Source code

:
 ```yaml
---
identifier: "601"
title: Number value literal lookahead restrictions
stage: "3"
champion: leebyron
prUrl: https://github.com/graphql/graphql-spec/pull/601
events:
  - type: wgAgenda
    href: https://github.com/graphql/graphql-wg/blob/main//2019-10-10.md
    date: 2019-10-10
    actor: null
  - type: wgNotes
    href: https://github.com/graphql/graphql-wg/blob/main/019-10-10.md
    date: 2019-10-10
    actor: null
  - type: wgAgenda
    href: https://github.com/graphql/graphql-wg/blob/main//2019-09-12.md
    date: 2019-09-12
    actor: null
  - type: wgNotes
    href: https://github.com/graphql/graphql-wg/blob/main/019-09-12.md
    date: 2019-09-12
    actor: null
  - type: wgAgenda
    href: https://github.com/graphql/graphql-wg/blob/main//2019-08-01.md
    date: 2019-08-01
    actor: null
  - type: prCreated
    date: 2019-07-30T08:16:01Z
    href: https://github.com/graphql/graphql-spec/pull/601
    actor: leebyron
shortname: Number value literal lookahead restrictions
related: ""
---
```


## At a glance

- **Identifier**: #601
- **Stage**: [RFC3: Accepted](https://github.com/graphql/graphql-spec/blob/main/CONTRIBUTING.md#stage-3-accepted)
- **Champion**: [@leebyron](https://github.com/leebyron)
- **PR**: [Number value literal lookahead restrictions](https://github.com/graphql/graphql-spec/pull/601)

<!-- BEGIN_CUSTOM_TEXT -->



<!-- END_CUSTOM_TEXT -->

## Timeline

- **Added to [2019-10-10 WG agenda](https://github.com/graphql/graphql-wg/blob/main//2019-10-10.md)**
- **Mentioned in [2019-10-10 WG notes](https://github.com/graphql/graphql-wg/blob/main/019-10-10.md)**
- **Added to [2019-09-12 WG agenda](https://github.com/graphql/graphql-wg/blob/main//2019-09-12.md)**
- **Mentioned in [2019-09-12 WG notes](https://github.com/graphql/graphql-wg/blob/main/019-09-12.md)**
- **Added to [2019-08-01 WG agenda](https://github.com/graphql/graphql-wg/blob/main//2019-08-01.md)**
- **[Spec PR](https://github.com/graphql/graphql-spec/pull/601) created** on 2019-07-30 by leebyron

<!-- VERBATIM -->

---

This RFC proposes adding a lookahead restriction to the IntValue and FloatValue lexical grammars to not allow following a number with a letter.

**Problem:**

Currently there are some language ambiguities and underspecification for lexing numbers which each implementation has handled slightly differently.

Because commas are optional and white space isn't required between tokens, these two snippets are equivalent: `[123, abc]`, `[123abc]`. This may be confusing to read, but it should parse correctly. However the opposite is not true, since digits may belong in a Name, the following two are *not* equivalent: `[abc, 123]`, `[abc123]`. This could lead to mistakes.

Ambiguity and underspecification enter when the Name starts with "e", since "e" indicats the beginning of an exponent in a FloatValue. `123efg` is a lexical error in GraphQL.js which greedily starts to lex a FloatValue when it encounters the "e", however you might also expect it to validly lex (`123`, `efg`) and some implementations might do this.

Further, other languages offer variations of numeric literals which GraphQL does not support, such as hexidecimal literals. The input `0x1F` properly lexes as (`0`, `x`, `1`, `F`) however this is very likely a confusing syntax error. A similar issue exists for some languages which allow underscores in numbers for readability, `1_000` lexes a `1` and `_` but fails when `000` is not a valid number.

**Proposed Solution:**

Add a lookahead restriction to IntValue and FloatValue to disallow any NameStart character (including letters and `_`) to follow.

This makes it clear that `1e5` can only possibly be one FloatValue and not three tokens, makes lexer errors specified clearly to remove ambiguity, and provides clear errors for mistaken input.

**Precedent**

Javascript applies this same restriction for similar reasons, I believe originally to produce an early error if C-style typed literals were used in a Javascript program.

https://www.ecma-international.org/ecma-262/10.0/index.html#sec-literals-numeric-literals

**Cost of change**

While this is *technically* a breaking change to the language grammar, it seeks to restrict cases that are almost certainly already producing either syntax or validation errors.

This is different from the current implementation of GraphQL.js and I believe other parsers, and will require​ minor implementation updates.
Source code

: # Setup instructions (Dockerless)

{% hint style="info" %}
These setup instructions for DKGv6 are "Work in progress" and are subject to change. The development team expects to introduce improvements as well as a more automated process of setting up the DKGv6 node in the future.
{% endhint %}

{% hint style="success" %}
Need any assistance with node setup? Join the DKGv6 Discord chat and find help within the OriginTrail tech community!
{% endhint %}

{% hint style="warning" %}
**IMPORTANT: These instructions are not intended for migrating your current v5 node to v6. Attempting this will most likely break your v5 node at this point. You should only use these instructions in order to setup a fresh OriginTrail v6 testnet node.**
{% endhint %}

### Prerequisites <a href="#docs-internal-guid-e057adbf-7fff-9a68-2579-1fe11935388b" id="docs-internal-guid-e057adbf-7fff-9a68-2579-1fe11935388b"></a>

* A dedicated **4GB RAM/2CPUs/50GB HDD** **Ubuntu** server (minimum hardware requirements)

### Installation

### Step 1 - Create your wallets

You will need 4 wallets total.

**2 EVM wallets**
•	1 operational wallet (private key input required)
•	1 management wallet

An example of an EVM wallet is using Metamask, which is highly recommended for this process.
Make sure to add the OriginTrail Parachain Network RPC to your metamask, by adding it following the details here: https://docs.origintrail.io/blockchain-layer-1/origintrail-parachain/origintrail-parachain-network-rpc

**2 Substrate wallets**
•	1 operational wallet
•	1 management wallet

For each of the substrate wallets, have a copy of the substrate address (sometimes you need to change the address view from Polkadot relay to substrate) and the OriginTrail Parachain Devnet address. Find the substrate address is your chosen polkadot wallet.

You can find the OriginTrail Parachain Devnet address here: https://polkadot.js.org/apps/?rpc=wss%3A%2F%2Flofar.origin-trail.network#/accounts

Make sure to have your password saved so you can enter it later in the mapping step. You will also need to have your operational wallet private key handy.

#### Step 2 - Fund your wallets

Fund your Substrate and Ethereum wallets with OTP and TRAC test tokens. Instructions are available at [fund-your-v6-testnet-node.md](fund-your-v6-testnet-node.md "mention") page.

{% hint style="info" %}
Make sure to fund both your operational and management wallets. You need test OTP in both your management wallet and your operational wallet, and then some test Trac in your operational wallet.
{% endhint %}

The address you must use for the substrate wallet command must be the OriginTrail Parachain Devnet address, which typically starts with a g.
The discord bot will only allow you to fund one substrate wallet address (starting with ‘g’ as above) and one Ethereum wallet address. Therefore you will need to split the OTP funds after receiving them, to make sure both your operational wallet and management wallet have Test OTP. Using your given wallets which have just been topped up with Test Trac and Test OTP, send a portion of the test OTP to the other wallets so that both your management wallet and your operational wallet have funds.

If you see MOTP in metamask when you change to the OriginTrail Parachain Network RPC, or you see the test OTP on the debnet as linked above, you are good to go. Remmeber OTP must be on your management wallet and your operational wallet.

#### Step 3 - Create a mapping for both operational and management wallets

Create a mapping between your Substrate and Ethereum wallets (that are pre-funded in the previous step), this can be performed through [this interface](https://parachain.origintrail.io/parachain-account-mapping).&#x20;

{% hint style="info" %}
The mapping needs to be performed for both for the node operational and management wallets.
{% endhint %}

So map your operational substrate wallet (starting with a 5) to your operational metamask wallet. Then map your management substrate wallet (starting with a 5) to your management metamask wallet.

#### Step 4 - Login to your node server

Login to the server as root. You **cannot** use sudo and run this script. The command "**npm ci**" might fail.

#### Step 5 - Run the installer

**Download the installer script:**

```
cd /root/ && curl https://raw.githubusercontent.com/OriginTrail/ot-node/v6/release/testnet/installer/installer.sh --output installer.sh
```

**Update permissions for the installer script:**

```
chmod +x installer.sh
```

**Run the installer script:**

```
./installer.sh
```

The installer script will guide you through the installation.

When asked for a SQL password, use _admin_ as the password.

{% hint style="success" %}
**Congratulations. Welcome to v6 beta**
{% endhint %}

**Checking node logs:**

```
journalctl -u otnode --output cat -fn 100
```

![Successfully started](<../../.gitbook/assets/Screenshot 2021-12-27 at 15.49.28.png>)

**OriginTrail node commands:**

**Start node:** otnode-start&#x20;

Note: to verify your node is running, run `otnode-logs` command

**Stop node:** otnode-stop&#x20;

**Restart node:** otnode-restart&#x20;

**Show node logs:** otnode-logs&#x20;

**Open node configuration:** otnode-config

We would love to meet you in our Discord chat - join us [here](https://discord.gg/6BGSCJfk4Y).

__________________________________________________

• **YOUR OBJECTIVE**
The response must consist solely of the lines from the top of the records through the line holding "- **Added to [2019-09-12", copied word for word.

• **ANSWER AREA**
Source code

:
 ```yaml
---
identifier: "601"
title: Number value literal lookahead restrictions
stage: "3"
champion: leebyron
prUrl: https://github.com/graphql/graphql-spec/pull/601
events:
  - type: wgAgenda
    href: https://github.com/graphql/graphql-wg/blob/main//2019-10-10.md
    date: 2019-10-10
    actor: null
  - type: wgNotes
    href: https://github.com/graphql/graphql-wg/blob/main/019-10-10.md
    date: 2019-10-10
    actor: null
  - type: wgAgenda
    href: https://github.com/graphql/graphql-wg/blob/main//2019-09-12.md
    date: 2019-09-12
    actor: null
  - type: wgNotes
    href: https://github.com/graphql/graphql-wg/blob/main/019-09-12.md
    date: 2019-09-12
    actor: null
  - type: wgAgenda
    href: https://github.com/graphql/graphql-wg/blob/main//2019-08-01.md
    date: 2019-08-01
    actor: null
  - type: prCreated
    date: 2019-07-30T08:16:01Z
    href: https://github.com/graphql/graphql-spec/pull/601
    actor: leebyron
shortname: Number value literal lookahead restrictions
related: ""
---
```


## At a glance

- **Identifier**: #601
- **Stage**: [RFC3: Accepted](https://github.com/graphql/graphql-spec/blob/main/CONTRIBUTING.md#stage-3-accepted)
- **Champion**: [@leebyron](https://github.com/leebyron)
- **PR**: [Number value literal lookahead restrictions](https://github.com/graphql/graphql-spec/pull/601)

<!-- BEGIN_CUSTOM_TEXT -->



<!-- END_CUSTOM_TEXT -->

## Timeline

- **Added to [2019-10-10 WG agenda](https://github.com/graphql/graphql-wg/blob/main//2019-10-10.md)**
- **Mentioned in [2019-10-10 WG notes](https://github.com/graphql/graphql-wg/blob/main/019-10-10.md)**
- **Added to [2019-09-12 WG agenda](https://github.com/graphql/graphql-wg/blob/main//2019-09-12.md)**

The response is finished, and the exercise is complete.